What is particularly interesting about California's approach is the fact that most people forget : Renewables are technologies, not fuels, so their prices are based on the experience curve As with the Swanson Act, when the number of solar modules doubled, the price drops by 28% and its efficiency goes up The point is that solar energy has already been converted into the cheapest form of available energy production, and that can only get cheaper

Renewable energy is cheap, but the downside is the availability.The sun does not shine at night, and sometimes there is no wind. The only way to solve this problem is to increase the storage capacity of batteries, which are mainly used because of their price only in a small number of institutions in the world. At current prices, forecasts predict that by 2040, only 3% of the world's energy will be stored there.

Again, it is important to know that the batteries are a technology and therefore subject to their manufacture to the same types of economies as solar panels, which allow us to anticipate a battery revolution, some of which already benefit. The gigafactories that Tesla and some Chinese companies are building take into account the learning curve derived from the experiential curve and provide for battery price cuts as the number of batteries produced increases due to the demand for domestic storage or electric vehicles, which account for the fact that these costs have already fallen by 80% in the last ten years. At these prices, replacing power plants that burn hydrocarbons with renewable energy and batteries will not only help protect the environment and fight climate change, but from a purely economic point of view, it will be the best option.

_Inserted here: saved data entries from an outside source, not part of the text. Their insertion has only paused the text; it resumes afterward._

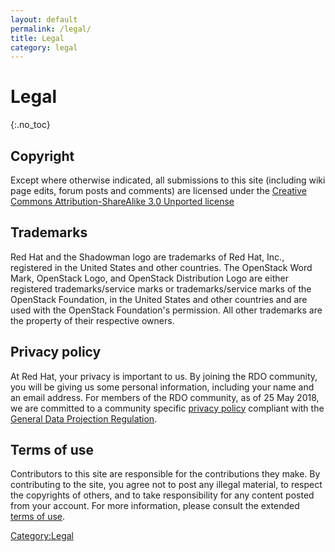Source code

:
 ```yaml
---
layout: default
permalink: /legal/
title: Legal
category: legal
---
```


# Legal

{:.no_toc}

## Copyright

Except where otherwise indicated, all submissions to this site (including wiki page edits, forum posts and comments) are licensed under the [Creative Commons Attribution-ShareAlike 3.0 Unported license](http://creativecommons.org/licenses/by/3.0/)

## Trademarks

Red Hat and the Shadowman logo are trademarks of Red Hat, Inc., registered in the United States and other countries. The OpenStack Word Mark, OpenStack Logo, and OpenStack Distribution Logo are either registered trademarks/service marks or trademarks/service marks of the OpenStack Foundation, in the United States and other countries and are used with the OpenStack Foundation's permission. All other trademarks are the property of their respective owners.

## Privacy policy

At Red Hat, your privacy is important to us. By joining the RDO community, you will be giving us some personal information, including your name and an email address. For members of the RDO community, as of 25 May 2018, we are committed to a community specific [privacy policy](/legal/privacy/) compliant with the [General Data Projection Regulation](https://en.wikipedia.org/wiki/General_Data_Protection_Regulation).

## Terms of use

Contributors to this site are responsible for the contributions they make. By contributing to the site, you agree not to post any illegal material, to respect the copyrights of others, and to take responsibility for any content posted from your account. For more information, please consult the extended [terms of use](/legal/terms-of-use/).

<Category:Legal>
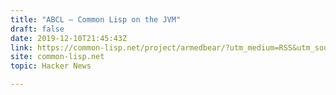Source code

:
 ```yaml
---
title: "ABCL – Common Lisp on the JVM"
draft: false
date: 2019-12-10T21:45:43Z
link: https://common-lisp.net/project/armedbear/?utm_medium=RSS&utm_source=hune
site: common-lisp.net
topic: Hacker News  

---
```

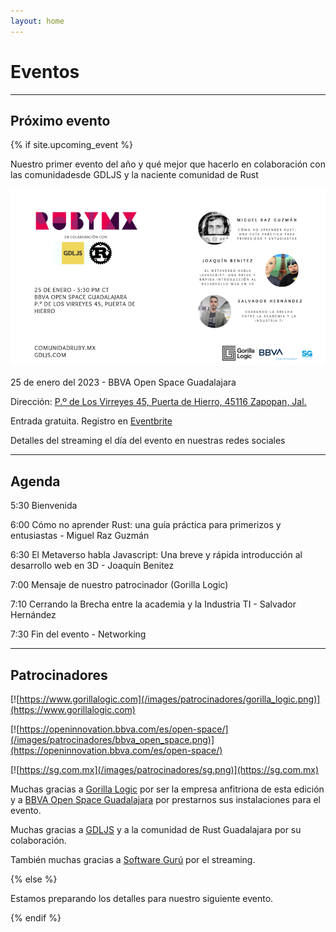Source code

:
 ```yaml
---
layout: home
---
```


# Eventos

---

## Próximo evento

{% if site.upcoming_event %}

Nuestro primer evento del año y qué mejor que hacerlo en colaboración con las comunidadesde GDLJS y la naciente comunidad de Rust

![](/images/eventos/enero_2023/cuarto_anuncio.png)

25 de enero del 2023 - BBVA Open Space Guadalajara

Dirección: [P.º de Los Virreyes 45, Puerta de Hierro, 45116 Zapopan, Jal.](https://goo.gl/maps/x4ntc8NY8e8LLbDq9)

Entrada gratuita. Registro en [Eventbrite](https://www.eventbrite.com/e/comunidad-ruby-mx-sesion-enero-2023-tickets-496420496067)

Detalles del streaming el día del evento en nuestras redes sociales

---

## Agenda

5:30 Bienvenida

6:00 Cómo no aprender Rust: una guía práctica para primerizos y entusiastas - Miguel Raz Guzmán

6:30 El Metaverso habla Javascript: Una breve y rápida introducción al desarrollo web en 3D - Joaquín Benitez

7:00 Mensaje de nuestro patrocinador (Gorilla Logic)

7:10 Cerrando la Brecha entre la academia y la Industria TI - Salvador Hernández

7:30 Fin del evento - Networking

---

## Patrocinadores

[![https://www.gorillalogic.com](/images/patrocinadores/gorilla_logic.png)](https://www.gorillalogic.com)

[![https://openinnovation.bbva.com/es/open-space/](/images/patrocinadores/bbva_open_space.png)](https://openinnovation.bbva.com/es/open-space/)

[![https://sg.com.mx](/images/patrocinadores/sg.png)](https://sg.com.mx)

Muchas gracias a [Gorilla Logic](https://www.gorillalogic.com) por ser la empresa anfitriona de esta edición y a [BBVA Open Space Guadalajara](https://openinnovation.bbva.com/es/open-space) por prestarnos sus instalaciones para el evento.

Muchas gracias a [GDLJS](https://www.gdljs.com/) y a la comunidad de Rust Guadalajara por su colaboración.

También muchas gracias a [Software Gurú](https://sg.com.mx/) por el streaming.

{% else %}

Estamos preparando los detalles para nuestro siguiente evento.

{% endif %}
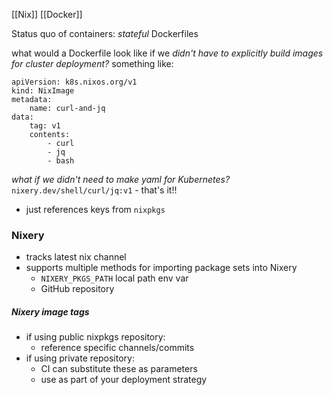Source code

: [[Nix]] [[Docker]]

Status quo of containers: *stateful* Dockerfiles

what would a Dockerfile look like if we *didn't have to explicitly build images for cluster deployment?*
something like:
```
apiVersion: k8s.nixos.org/v1
kind: NixImage
metadata:
	name: curl-and-jq
data:
	tag: v1
	contents:
		- curl
		- jq
		- bash
```

*what if we didn't need to make yaml for Kubernetes?*
`nixery.dev/shell/curl/jq:v1` - that's it!!
- just references keys from `nixpkgs`

### Nixery
- tracks latest nix channel
- supports multiple methods for importing package sets into Nixery
	- `NIXERY_PKGS_PATH` local path env var
	- GitHub repository
##### Nixery image tags
- if using public nixpkgs repository:
	- reference specific channels/commits
- if using private repository:
	- CI can substitute these as parameters
	- use as part of your deployment strategy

To plan the future, we must consider the whole equation, taking into account all the elements involved. The production of more batteries depends on the demand and the demand depends on the usage. Achieving the end of the combustion engine will require the sale of many more electric vehicles, which means much higher battery production, so we can achieve economies of scale and learn and lower prices. This is what California is pursuing by making the installation of solar modules mandatory in all new homes built after 2020: not only to lower the price of solar panels, but also to promote the installation of household batteries in these homes, as it does currently happens as distributed battery systems when conditions require it. Australia has also started a similar plan for its public housing program with the installation of solar cells and batteries in 50,000 homes within four years.

California knows that its goal of producing 1

00% of its energy from renewable sources could be achieved earlier than 2045, thanks to increased demand for electric vehicles or solar cells and batteries for new homes. That would allow the state, the third largest and most populous in the United States and with a GDP that is twice Spain's, to obey Hawaii's leadership. A benchmark for the rest of the world in the fight against climate change at a similar level to Norway.

There is a lot at stake here. In the beginning we all need to be up to date on the state of energy production and accept that the future could be different if we do what we need to do and stop denying the reality.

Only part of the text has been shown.